In estimating optical flow, we cannot ask about the motion of an isolated point without considering the context surrounding it. That is, we can only recognize the motion of local patterns of brightness. But our ability to estimate a unique velocity at a given image location depends critically on the structure of the image in the neighborhood of that location. Consider first the simplest situation, in which an object is moving horizontally, perpendicular to the line of sight. Figure 109.1 depicts three prototypical situations that can arise. First, the local brightness might be constant. In this case, the local measurements places no constraint on the velocity. We will refer to this as the blank-wall problem.
Figure 109.1..
Conceptual illustration of motion estimation in three different regions of an image of a horizontally translating cube. In a region of constant brightness (top face of the cube), the local velocity is completely unconstrained since the observed image is not changing over time. We refer to this as the blank-wall problem. In a region where the brightness varies only along a unique spatial direction (striped side of the cube), the brightness changes are consistent with a one-dimensional set of velocities: one can determine the motion perpendicular to the stripes but not the motion along the stripes. This is known as the aperture problem. Finally, in a region where the brightness changes in all spatial directions (hatched side of the cube), a unique velocity is consistent with the observed brightness changes.

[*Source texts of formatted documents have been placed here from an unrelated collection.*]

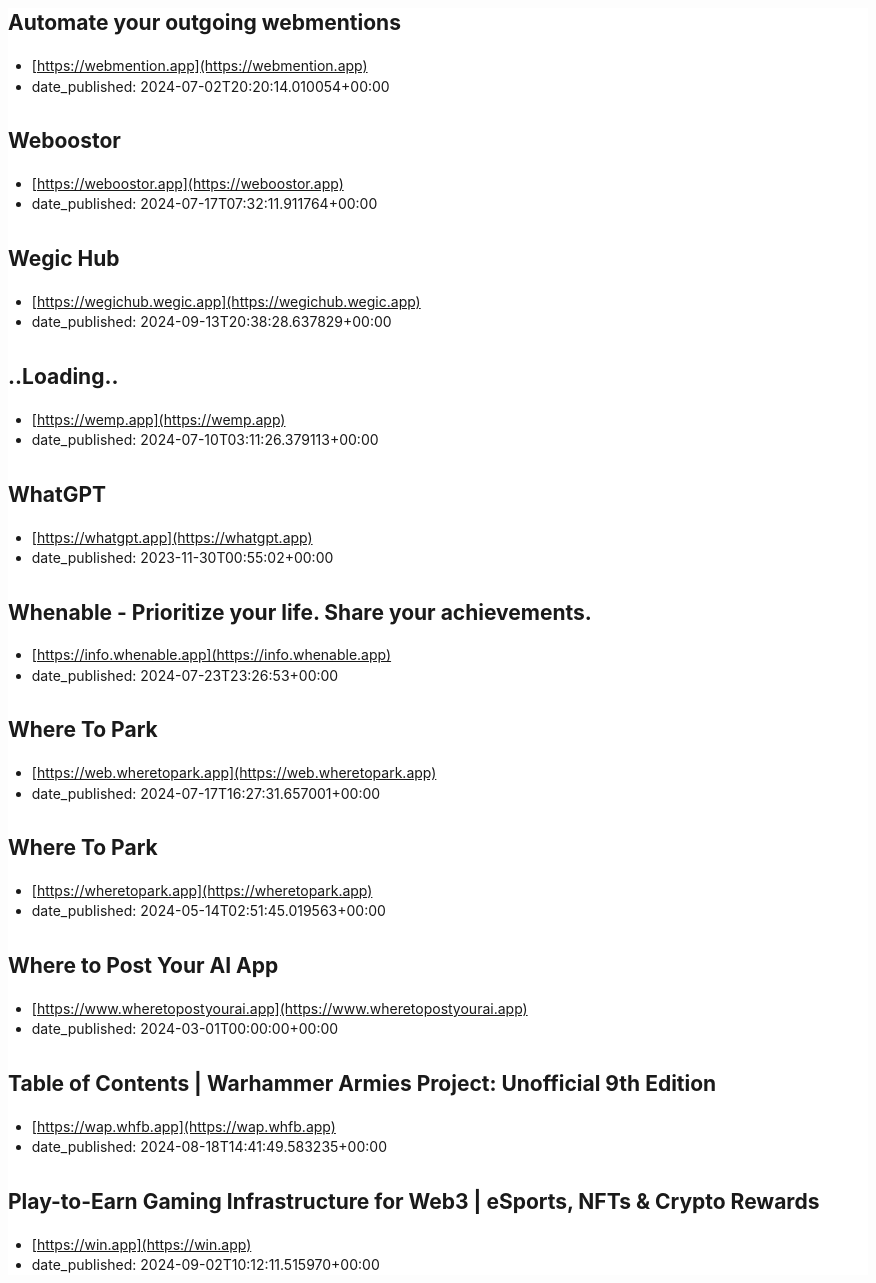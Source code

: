  ## Automate your outgoing webmentions
 - [https://webmention.app](https://webmention.app)
 - date_published: 2024-07-02T20:20:14.010054+00:00

 ## Weboostor
 - [https://weboostor.app](https://weboostor.app)
 - date_published: 2024-07-17T07:32:11.911764+00:00

 ## Wegic Hub
 - [https://wegichub.wegic.app](https://wegichub.wegic.app)
 - date_published: 2024-09-13T20:38:28.637829+00:00

 ## ..Loading..
 - [https://wemp.app](https://wemp.app)
 - date_published: 2024-07-10T03:11:26.379113+00:00

 ## WhatGPT
 - [https://whatgpt.app](https://whatgpt.app)
 - date_published: 2023-11-30T00:55:02+00:00

 ## Whenable - Prioritize your life. Share your achievements.
 - [https://info.whenable.app](https://info.whenable.app)
 - date_published: 2024-07-23T23:26:53+00:00

 ## Where To Park
 - [https://web.wheretopark.app](https://web.wheretopark.app)
 - date_published: 2024-07-17T16:27:31.657001+00:00

 ## Where To Park
 - [https://wheretopark.app](https://wheretopark.app)
 - date_published: 2024-05-14T02:51:45.019563+00:00

 ## Where to Post Your AI App
 - [https://www.wheretopostyourai.app](https://www.wheretopostyourai.app)
 - date_published: 2024-03-01T00:00:00+00:00

 ## Table of Contents | Warhammer Armies Project: Unofficial 9th Edition
 - [https://wap.whfb.app](https://wap.whfb.app)
 - date_published: 2024-08-18T14:41:49.583235+00:00

 ## Play-to-Earn Gaming Infrastructure for Web3 | eSports, NFTs & Crypto Rewards
 - [https://win.app](https://win.app)
 - date_published: 2024-09-02T10:12:11.515970+00:00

Second, the local brightness might vary in only one direction—that is, the spatial pattern could be striped. In this case, only the velocity component that is perpendicular to the stripes is constrained. Any component along the stripes will not create a change in the image and thus cannot be estimated. This is typically known in the literature as the aperture problem (Fennema and Thompson, 1979; Marr and Ullman, 1981; Wallach, 1935). The expression refers to the fact that the motion of a moving one-dimensional pattern viewed through a circular aperture is ambiguous. The problem is not due to the aperture but arises from the one-dimensionality of the signal.
Finally, the local brightness may vary two-dimensionally, in which case the optic flow vector is uniquely constrained. But because of the occurrence of underconstrained regions (blank-wall and aperture problems), a full solution for the motion problem in which all image points are assigned a velocity vector seems to require the integration of information across spatial neighborhoods of the image (and perhaps over time as well). This concept has been studied and developed for many years in computer vision (e.g., Hildreth, 1984; Horn and Schunck, 1981; Lucas and Kanade, 1981).
In addition to the blank-wall and aperture problems, in which the velocity is underconstrained, there are often locations in an image at which multiple velocity signals interact. In particular, this can occur at occlusion boundaries of objects, where any local spatial neighborhood must necessarily include some portion of both object and background, which are typically moving differently. Another example occurs in the presence of transparently combined surfaces or specular highlights. In each of these cases, the local motion description requires more than one velocity, along with some sort of assignment of which image content belongs to which velocity.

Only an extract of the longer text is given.